PROBLEM REQUIREMENTS =
Write the number of lines in the material below that contain "parseInt", with no other words.

MATERIAL PROVIDED =
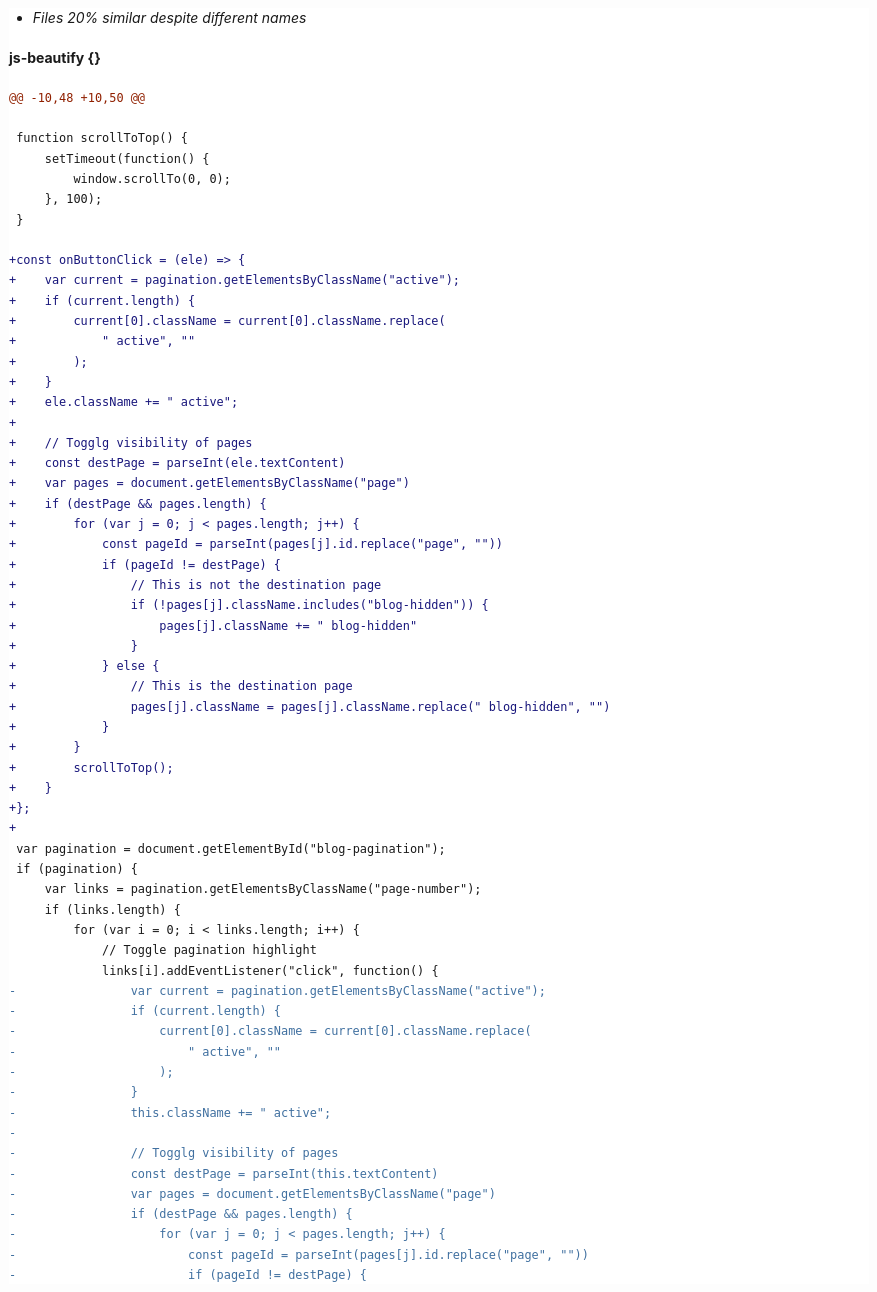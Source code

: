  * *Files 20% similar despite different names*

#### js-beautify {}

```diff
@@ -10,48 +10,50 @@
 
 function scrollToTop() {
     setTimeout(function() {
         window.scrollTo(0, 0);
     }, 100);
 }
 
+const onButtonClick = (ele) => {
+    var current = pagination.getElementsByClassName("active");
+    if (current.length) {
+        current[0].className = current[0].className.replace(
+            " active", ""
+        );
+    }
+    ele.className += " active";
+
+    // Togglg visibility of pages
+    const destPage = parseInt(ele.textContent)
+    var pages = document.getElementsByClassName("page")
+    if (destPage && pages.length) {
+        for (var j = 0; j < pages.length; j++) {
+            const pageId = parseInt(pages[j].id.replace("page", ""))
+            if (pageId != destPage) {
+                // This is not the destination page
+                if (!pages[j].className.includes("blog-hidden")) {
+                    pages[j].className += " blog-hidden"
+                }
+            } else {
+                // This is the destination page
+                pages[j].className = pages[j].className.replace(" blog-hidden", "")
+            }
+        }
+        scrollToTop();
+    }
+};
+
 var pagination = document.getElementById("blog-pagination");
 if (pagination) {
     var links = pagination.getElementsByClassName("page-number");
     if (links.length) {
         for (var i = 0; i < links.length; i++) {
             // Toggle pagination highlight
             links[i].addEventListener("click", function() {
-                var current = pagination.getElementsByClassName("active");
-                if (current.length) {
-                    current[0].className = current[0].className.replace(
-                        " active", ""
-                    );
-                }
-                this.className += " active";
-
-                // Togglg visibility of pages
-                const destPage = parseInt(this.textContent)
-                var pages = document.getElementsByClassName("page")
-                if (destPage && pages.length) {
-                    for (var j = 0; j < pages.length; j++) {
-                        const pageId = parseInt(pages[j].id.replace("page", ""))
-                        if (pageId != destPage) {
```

COMPLETED TASK =
4